Va a ser que sí  :Wink: 

----------

## Solusan

Pos nàh..

Que no se levanta la VM....

:/

No dándole el rango que le toca.

----------

## jgascon

Lo del xinetd sólo es para que te puedas conectar desde otra máquina a tu vmware-server, no debería tener nada que ver con que funcione el vmware o no.

----------

## Solusan

Bueno, 

Acabo de levantar la máquina desde la consola de un win a la gentoo.

Para ello, he cambiado los permisos de la VM en cuestión.

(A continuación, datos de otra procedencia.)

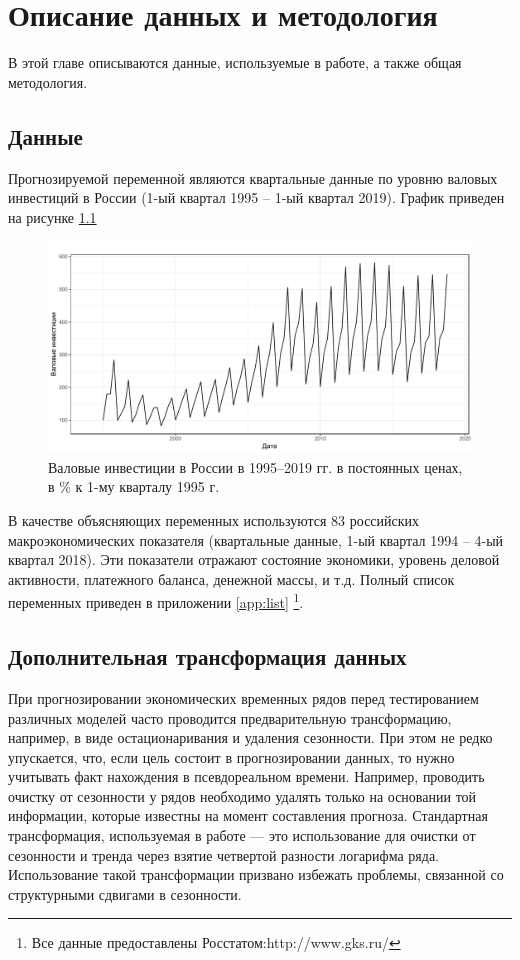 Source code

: \chapter{Описание данных и методология} \label{ch:data}
В этой главе описываются данные, используемые в работе, а также общая методология.
\section{Данные}
Прогнозируемой переменной являются квартальные данные по уровню валовых инвестиций в России (1-ый квартал 1995 -- 1-ый квартал 2019). График приведен на рисунке \ref{fig:level}

\begin{figure}[h]
    \centering
    \includegraphics[width = \textwidth]{level_plot.pdf}
    \caption{Валовые инвестиции в России в 1995--2019 гг. в постоянных ценах, в \% к 1-му кварталу 1995 г.}
    \label{fig:level}
\end{figure}

В качестве объясняющих переменных используются 83 российских макроэкономических показателя (квартальные данные,  1-ый квартал 1994 -- 4-ый квартал 2018). Эти показатели отражают состояние экономики, уровень деловой активности, платежного баланса, денежной массы, и т.д. Полный список переменных приведен в приложении \ref{app:list} \footnote{Все данные предоставлены Росстатом:http://www.gks.ru/}.

\section{Дополнительная трансформация данных}
При прогнозировании экономических временных рядов перед тестированием различных моделей часто проводится предварительную трансформацию, например, в виде остационаривания и удаления сезонности. При этом не редко упускается, что, если цель состоит в прогнозировании данных, то нужно учитывать факт нахождения в псевдореальном времени. Например, проводить очистку от сезонности у рядов необходимо удалять только на основании той информации, которые известны на момент составления прогноза. Стандартная трансформация, используемая в работе --- это использование для очистки от сезонности и тренда через взятие четвертой разности логарифма ряда. Использование такой трансформации призвано избежать проблемы, связанной со структурными сдвигами в сезонности.

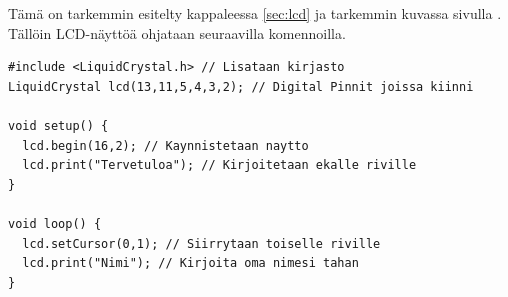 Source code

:\begin{tcolorbox}[title=LCD-näyttö,colback=blue!10,colbacktitle=purple!90]
Tämä on tarkemmin esitelty kappaleessa \ref{sec:lcd} ja tarkemmin kuvassa sivulla \pageref{fig:lcd}. Tällöin LCD-näyttöä ohjataan seuraavilla komennoilla.

\begin{lstlisting}[numbers=none]
#include <LiquidCrystal.h> // Lisataan kirjasto 
LiquidCrystal lcd(13,11,5,4,3,2); // Digital Pinnit joissa kiinni

void setup() {
  lcd.begin(16,2); // Kaynnistetaan naytto
  lcd.print("Tervetuloa"); // Kirjoitetaan ekalle riville
}

void loop() {
  lcd.setCursor(0,1); // Siirrytaan toiselle riville
  lcd.print("Nimi"); // Kirjoita oma nimesi tahan
}
\end{lstlisting}


\end{tcolorbox} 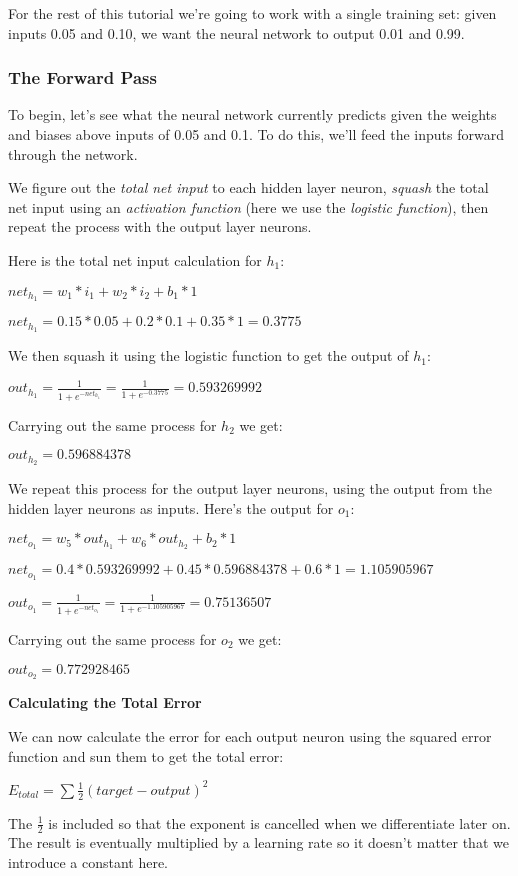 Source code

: \documentclass[a4paper]{article}
\begin{document}
For the rest of this tutorial we’re going to work with a single training set: given inputs 0.05 and 0.10, we want the neural network to output 0.01 and 0.99.

\subsubsection{The Forward Pass}
To begin, let's see what the neural network currently predicts given the weights and biases above inputs of 0.05 and 0.1. To do this, we'll feed the inputs forward through the network.

We figure out the \textit{total net input} to each hidden layer neuron, \textit{squash }the total net input using an \textit{activation function }(here we use the \textit{logistic function}), then repeat the process with the output layer neurons.

Here is the total net input calculation for $h_1$:

$net_{h_1}=w_1*i_1+w_2*i_2+b_1*1$ 

$net_{h_1}=0.15*0.05+0.2*0.1+0.35*1=0.3775$ 

We then squash it using the logistic function to get the output of ${h_1}$:

$out_{h_1} = \frac{1}{1+e^{-net_{h_1}}}=\frac{1}{1+e^{-0.3775}}=0.593269992$ 

Carrying out the same process for $h_2$ we get:

$out_{h_2}=0.596884378$

\bigskip
We repeat this process for the output layer neurons, using the output from the hidden layer neurons as inputs. Here's the output for $o_1$:

$net_{o_1}=w_5*out_{h_1}+w_6*out_{h_2}+b_2*1$

$net_{o_1}=0.4*0.593269992+0.45*0.596884378+0.6*1=1.105905967$

$out_{o_1}=\frac{1}{1+e^{-net_{o_1}}}=\frac{1}{1+e^{-1.105905967}}=0.75136507$

Carrying out the same process for $o_2$ we get:

$out_{o_2}=0.772928465$

\bigskip
\textbf{Calculating the Total Error}

We can now calculate the error for each output neuron using the squared error function and sun them to get the total error:

$E_{total}=\sum\frac{1}{2}(target-output)^2$

The $\frac{1}{2}$ is included so that the exponent is cancelled when we differentiate later on. The result is eventually multiplied by a learning rate so it doesn't matter that we introduce a constant here.
\end{document}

Luego he procedido a levantarla con la instrucción:

vmrun y voila!!!

(http://www.solusan.com/comandos-vmware.html#more-741)

^_^

Lo que no hay manera es de instalar el MUI para poder administrarlas mediante WEB.

Sabes como?

----------

## jgascon

 *Solusan wrote:*   

> 
> 
> Lo que no hay manera es de instalar el MUI para poder administrarlas mediante WEB.
> 
> Sabes como?

 

Pues la verdad es que no, lo siento  :Sad: 

Sólo uso el vmware para juguetear no lo he configurado todavía para conectarme desde otras máquinas.

----------

## Solusan

 *jgascon wrote:*   

>  *Solusan wrote:*   
> 
> Lo que no hay manera es de instalar el MUI para poder administrarlas mediante WEB.
> 
> Sabes como? 
> ...

 

En cualquier caso muchísimas gracias por tu ayuda ^_^

----------